_DIRECTIONS FOR THIS TASK:_ The full listing should be written out verbatim, and its images should be dropped.

== Segment start ==

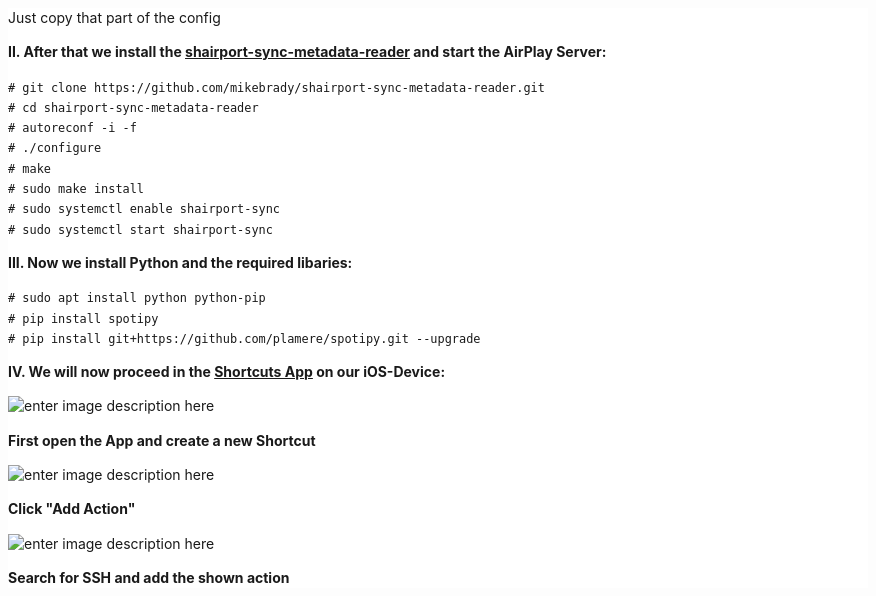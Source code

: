 

Just copy that part of the config

**II. After that we install the [shairport-sync-metadata-reader](https://github.com/mikebrady/shairport-sync-metadata-reader) and start the AirPlay Server:**

    # git clone https://github.com/mikebrady/shairport-sync-metadata-reader.git
    # cd shairport-sync-metadata-reader
    # autoreconf -i -f
    # ./configure
    # make
    # sudo make install
    # sudo systemctl enable shairport-sync
    # sudo systemctl start shairport-sync
**III. Now we install Python and the required libaries:**

    # sudo apt install python python-pip
    # pip install spotipy
    # pip install git+https://github.com/plamere/spotipy.git --upgrade

**IV. We will now proceed in the [Shortcuts App](https://apps.apple.com/de/app/shortcuts/id915249334?l=en) on our iOS-Device:**

![enter image description here](https://lh3.googleusercontent.com/4zd6GpqONkC2CIocQjtBiMZTb-M65tnS3V0cCUcOwCsRev5bpIJ4jv10Rtr0N1oIe1z24mIpRX7B79mODCmH-7-T6F_xLVH18TQt5ycoQ6yor-zDZOy0ZwGQmk5fvRjYJz3hSjdRu4aBRf4xRfielM2aZnSA2_1izTva20EWUfurGuhhc77ia78hT0uRXF0aDB-oU6w75pf_XBFKa0he4pwd8sIF4WcY19n0GA4n_o-Gl9KY9N7mhruubZQlgohg9C6wxX8v9a84Sl1V_95AQYn2PFAMYbOKTEhJIB-RBuCoIosL4BNhMALh-HG2RV67nMjwToXJdrKOdQ1JYVgLkQfcbOW4ySwJ9Qr_XCl4SllqC0upCt637gbUSbGA85rVAOaufvXPnPCyv76JTVNWu5BV4ONSJVRyCgEOKOwsIYNRcPyBmh1nXJRQhQecvjkNTd86wx5TFxoJJyYqpyanUfYsf3jP7nZ1mrypsGjtkwvDrBbaG_999s3ApYcITtEUumf8L63892HL02qYglBQnzqKDfTTq7CKMxeiFDmkq2J104O6QFBMmqWKRAnntLW2xLrOr-hZ49XZJnknlV9KxNiznfVr2ZBXMol4_Kpk7PWm6wWblcunBG4xMGVwyhUwrDFdkf2Stvdt8u2TmzMR_aV-sN8_Fl-BHPBXLVUpkeG2fVjelW_h7sHQFzy5qk-kr6G9hSuxvOtRQhj5zUOruLY2X17FBEtdKmeuQFhWhXogezI=w437-h944-no)

**First open the App and create a new Shortcut** 

![enter image description here](https://lh3.googleusercontent.com/Sjkuct_1WJSYIHBtZZzDhsLNuNLk-j55G9kWKb6psNHrth-FWr9ZAFOYrRsRkbsoQaxuJ2nCGMbvIh_EEpRtBSr5Bdci6ZWo8-ln7N3Qww8ZgKfEPuW84LMHEvCR8d518sSL3W3iH_LYTN79EtyUqJbC1HgzM8gscRAkVhTfP1IqoHSgmDlmRyvn9CEcBS1MNdm5K22CF6SF7tEG7dE1j-FposQGCZ_-C6Jds7crtJ6qRVRj0c_xoVMvLp99PZortgsyXLSwFfJmz1TlTpq7zUt705hcQd16CuhyzWa3Q9exqjcT0Wi7vC0Ojwt68e0AoQGD4UqZzEaHMl6zSUFjcZM-uOvwmBMbXdCSg5gGaQNnXgb9ShtsD69pDl7n_QiQz-b8egSzyIagTUN6zV7A8OW-7WpxjNFxwtNA0HoRsDebISo2cXIgZjNgm0iPelFgZWLWwj_JVz6XElDhjdDe05Ck5uY2T9bsgAdJnZXAIMrIT1bV0LLw0aCf7NL_jgSSHYRBFabEAw2kILs56l-CTVReiDPS5veaPpICTWUrkoAkygxrBVdGo4Buu2rFUJTZJDmzTsMIFJLSpJ4xelA5cbkNLg76n6pb8GaeWxJrfNdnVLCZKPxjYvRW3aCX5ZKS3EUJAvpLJqxHfhq4FKrK3NF-iI_gp8pIT2t_nSXOyx2k76vac6bsRpMzPXCLKTw8cY9Y44beJc-PviIE2nhCh_eFxm2Qljh0E5pAcUUDg1zOJyk=w437-h944-no)

**Click "Add Action"**

![enter image description here](https://lh3.googleusercontent.com/KLyEuFbVXGjBF03RYtGvRP8Og4DcX1vAwIRpt-WdJGCYE79Ot1cPqEhH3vT16SwZU4T7sK5arQ1k8AS3A8QFJco2E1xUaSZoK9bogLNWk74lwJKekzMUvH-jzZrUm1tieelFTE4NZw5zwHj9gDk2X5ypibnqNZN_Ocvfq9O5G8GxEjwQSaSxdLoJzex9mbguq4FnaxRsCBNyuay7WghdwVKeKirr_szra7Z0HXXd0TXRsSPd59EDIGKmDtvsMQXMZjkKaJPPHGiB2t2qQy0kE7Zf5JvcgKvst2qsLcUf4RkK_rDMwyTWiDVVzJ8v9g6ZBE8HmHJviL6z9VF7wAX6EMHfG9gsDzq_3P0VGNRT-vL5ZNCgnfN8DAHHpLe9Ua6_4viZnw7SKxnChyWlB4T__vFKfbjJXQ84uBfJzcfqzuKoYMm17KyfeYFPgWM81H3k3wa_6HMkrCAZcgPv55kvEVr6zGfkqod_c23o783NWZ0cVIbUIRBMmDt3dmP4tpZK23yEAdlneGKw9j5w6nfS_oGOn6r2Wj0BTg-iRbR4Z1nVvv1RR-Lsisi7B0wwM0speW_JZejzVVRoCDr-ic36Xz0SLU8nuEgfJc8tC4oGb7bsbZSv142590WCl2GmDXVc4ZjTQRg6dAyJ9udOlwycI_JY0oiQlfa7yKZYTllU1GzfC_7PYaJU-75CyicICslPHKQ5Mn-T3pGeLk3s08baKZn7dv6f7lWeGVgPmG3d2R873WU=w437-h944-no)

**Search for SSH and add the shown action**
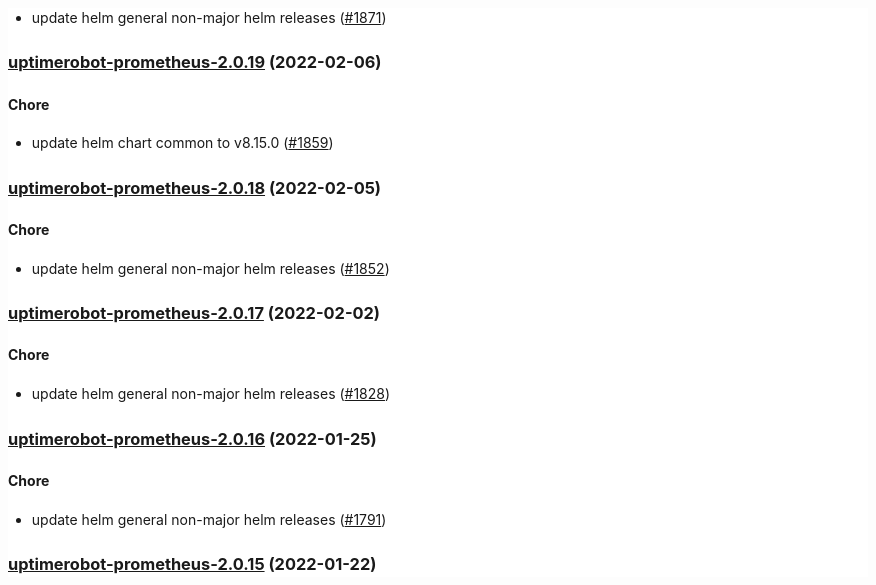 * update helm general non-major helm releases ([#1871](https://github.com/truecharts/apps/issues/1871))



<a name="uptimerobot-prometheus-2.0.19"></a>
### [uptimerobot-prometheus-2.0.19](https://github.com/truecharts/apps/compare/uptimerobot-prometheus-2.0.18...uptimerobot-prometheus-2.0.19) (2022-02-06)

#### Chore

* update helm chart common to v8.15.0 ([#1859](https://github.com/truecharts/apps/issues/1859))



<a name="uptimerobot-prometheus-2.0.18"></a>
### [uptimerobot-prometheus-2.0.18](https://github.com/truecharts/apps/compare/uptimerobot-prometheus-2.0.17...uptimerobot-prometheus-2.0.18) (2022-02-05)

#### Chore

* update helm general non-major helm releases ([#1852](https://github.com/truecharts/apps/issues/1852))



<a name="uptimerobot-prometheus-2.0.17"></a>
### [uptimerobot-prometheus-2.0.17](https://github.com/truecharts/apps/compare/uptimerobot-prometheus-2.0.16...uptimerobot-prometheus-2.0.17) (2022-02-02)

#### Chore

* update helm general non-major helm releases ([#1828](https://github.com/truecharts/apps/issues/1828))



<a name="uptimerobot-prometheus-2.0.16"></a>
### [uptimerobot-prometheus-2.0.16](https://github.com/truecharts/apps/compare/uptimerobot-prometheus-2.0.15...uptimerobot-prometheus-2.0.16) (2022-01-25)

#### Chore

* update helm general non-major helm releases ([#1791](https://github.com/truecharts/apps/issues/1791))



<a name="uptimerobot-prometheus-2.0.15"></a>
### [uptimerobot-prometheus-2.0.15](https://github.com/truecharts/apps/compare/uptimerobot-prometheus-2.0.14...uptimerobot-prometheus-2.0.15) (2022-01-22)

== Segment end ==

_RESULT FOR THIS TASK:_
Source code

: 

Just copy that part of the config

**II. After that we install the [shairport-sync-metadata-reader](https://github.com/mikebrady/shairport-sync-metadata-reader) and start the AirPlay Server:**

    # git clone https://github.com/mikebrady/shairport-sync-metadata-reader.git
    # cd shairport-sync-metadata-reader
    # autoreconf -i -f
    # ./configure
    # make
    # sudo make install
    # sudo systemctl enable shairport-sync
    # sudo systemctl start shairport-sync
**III. Now we install Python and the required libaries:**

    # sudo apt install python python-pip
    # pip install spotipy
    # pip install git+https://github.com/plamere/spotipy.git --upgrade

**IV. We will now proceed in the [Shortcuts App](https://apps.apple.com/de/app/shortcuts/id915249334?l=en) on our iOS-Device:**

![enter image description here](https://lh3.googleusercontent.com/4zd6GpqONkC2CIocQjtBiMZTb-M65tnS3V0cCUcOwCsRev5bpIJ4jv10Rtr0N1oIe1z24mIpRX7B79mODCmH-7-T6F_xLVH18TQt5ycoQ6yor-zDZOy0ZwGQmk5fvRjYJz3hSjdRu4aBRf4xRfielM2aZnSA2_1izTva20EWUfurGuhhc77ia78hT0uRXF0aDB-oU6w75pf_XBFKa0he4pwd8sIF4WcY19n0GA4n_o-Gl9KY9N7mhruubZQlgohg9C6wxX8v9a84Sl1V_95AQYn2PFAMYbOKTEhJIB-RBuCoIosL4BNhMALh-HG2RV67nMjwToXJdrKOdQ1JYVgLkQfcbOW4ySwJ9Qr_XCl4SllqC0upCt637gbUSbGA85rVAOaufvXPnPCyv76JTVNWu5BV4ONSJVRyCgEOKOwsIYNRcPyBmh1nXJRQhQecvjkNTd86wx5TFxoJJyYqpyanUfYsf3jP7nZ1mrypsGjtkwvDrBbaG_999s3ApYcITtEUumf8L63892HL02qYglBQnzqKDfTTq7CKMxeiFDmkq2J104O6QFBMmqWKRAnntLW2xLrOr-hZ49XZJnknlV9KxNiznfVr2ZBXMol4_Kpk7PWm6wWblcunBG4xMGVwyhUwrDFdkf2Stvdt8u2TmzMR_aV-sN8_Fl-BHPBXLVUpkeG2fVjelW_h7sHQFzy5qk-kr6G9hSuxvOtRQhj5zUOruLY2X17FBEtdKmeuQFhWhXogezI=w437-h944-no)

**First open the App and create a new Shortcut** 

![enter image description here](https://lh3.googleusercontent.com/Sjkuct_1WJSYIHBtZZzDhsLNuNLk-j55G9kWKb6psNHrth-FWr9ZAFOYrRsRkbsoQaxuJ2nCGMbvIh_EEpRtBSr5Bdci6ZWo8-ln7N3Qww8ZgKfEPuW84LMHEvCR8d518sSL3W3iH_LYTN79EtyUqJbC1HgzM8gscRAkVhTfP1IqoHSgmDlmRyvn9CEcBS1MNdm5K22CF6SF7tEG7dE1j-FposQGCZ_-C6Jds7crtJ6qRVRj0c_xoVMvLp99PZortgsyXLSwFfJmz1TlTpq7zUt705hcQd16CuhyzWa3Q9exqjcT0Wi7vC0Ojwt68e0AoQGD4UqZzEaHMl6zSUFjcZM-uOvwmBMbXdCSg5gGaQNnXgb9ShtsD69pDl7n_QiQz-b8egSzyIagTUN6zV7A8OW-7WpxjNFxwtNA0HoRsDebISo2cXIgZjNgm0iPelFgZWLWwj_JVz6XElDhjdDe05Ck5uY2T9bsgAdJnZXAIMrIT1bV0LLw0aCf7NL_jgSSHYRBFabEAw2kILs56l-CTVReiDPS5veaPpICTWUrkoAkygxrBVdGo4Buu2rFUJTZJDmzTsMIFJLSpJ4xelA5cbkNLg76n6pb8GaeWxJrfNdnVLCZKPxjYvRW3aCX5ZKS3EUJAvpLJqxHfhq4FKrK3NF-iI_gp8pIT2t_nSXOyx2k76vac6bsRpMzPXCLKTw8cY9Y44beJc-PviIE2nhCh_eFxm2Qljh0E5pAcUUDg1zOJyk=w437-h944-no)

**Click "Add Action"**

![enter image description here](https://lh3.googleusercontent.com/KLyEuFbVXGjBF03RYtGvRP8Og4DcX1vAwIRpt-WdJGCYE79Ot1cPqEhH3vT16SwZU4T7sK5arQ1k8AS3A8QFJco2E1xUaSZoK9bogLNWk74lwJKekzMUvH-jzZrUm1tieelFTE4NZw5zwHj9gDk2X5ypibnqNZN_Ocvfq9O5G8GxEjwQSaSxdLoJzex9mbguq4FnaxRsCBNyuay7WghdwVKeKirr_szra7Z0HXXd0TXRsSPd59EDIGKmDtvsMQXMZjkKaJPPHGiB2t2qQy0kE7Zf5JvcgKvst2qsLcUf4RkK_rDMwyTWiDVVzJ8v9g6ZBE8HmHJviL6z9VF7wAX6EMHfG9gsDzq_3P0VGNRT-vL5ZNCgnfN8DAHHpLe9Ua6_4viZnw7SKxnChyWlB4T__vFKfbjJXQ84uBfJzcfqzuKoYMm17KyfeYFPgWM81H3k3wa_6HMkrCAZcgPv55kvEVr6zGfkqod_c23o783NWZ0cVIbUIRBMmDt3dmP4tpZK23yEAdlneGKw9j5w6nfS_oGOn6r2Wj0BTg-iRbR4Z1nVvv1RR-Lsisi7B0wwM0speW_JZejzVVRoCDr-ic36Xz0SLU8nuEgfJc8tC4oGb7bsbZSv142590WCl2GmDXVc4ZjTQRg6dAyJ9udOlwycI_JY0oiQlfa7yKZYTllU1GzfC_7PYaJU-75CyicICslPHKQ5Mn-T3pGeLk3s08baKZn7dv6f7lWeGVgPmG3d2R873WU=w437-h944-no)

**Search for SSH and add the shown action**
 * update helm general non-major helm releases ([#1871](https://github.com/truecharts/apps/issues/1871))



<a name="uptimerobot-prometheus-2.0.19"></a>
### [uptimerobot-prometheus-2.0.19](https://github.com/truecharts/apps/compare/uptimerobot-prometheus-2.0.18...uptimerobot-prometheus-2.0.19) (2022-02-06)

#### Chore

* update helm chart common to v8.15.0 ([#1859](https://github.com/truecharts/apps/issues/1859))



<a name="uptimerobot-prometheus-2.0.18"></a>
### [uptimerobot-prometheus-2.0.18](https://github.com/truecharts/apps/compare/uptimerobot-prometheus-2.0.17...uptimerobot-prometheus-2.0.18) (2022-02-05)

#### Chore

* update helm general non-major helm releases ([#1852](https://github.com/truecharts/apps/issues/1852))



<a name="uptimerobot-prometheus-2.0.17"></a>
### [uptimerobot-prometheus-2.0.17](https://github.com/truecharts/apps/compare/uptimerobot-prometheus-2.0.16...uptimerobot-prometheus-2.0.17) (2022-02-02)

#### Chore

* update helm general non-major helm releases ([#1828](https://github.com/truecharts/apps/issues/1828))



<a name="uptimerobot-prometheus-2.0.16"></a>
### [uptimerobot-prometheus-2.0.16](https://github.com/truecharts/apps/compare/uptimerobot-prometheus-2.0.15...uptimerobot-prometheus-2.0.16) (2022-01-25)

#### Chore

* update helm general non-major helm releases ([#1791](https://github.com/truecharts/apps/issues/1791))



<a name="uptimerobot-prometheus-2.0.15"></a>
### [uptimerobot-prometheus-2.0.15](https://github.com/truecharts/apps/compare/uptimerobot-prometheus-2.0.14...uptimerobot-prometheus-2.0.15) (2022-01-22)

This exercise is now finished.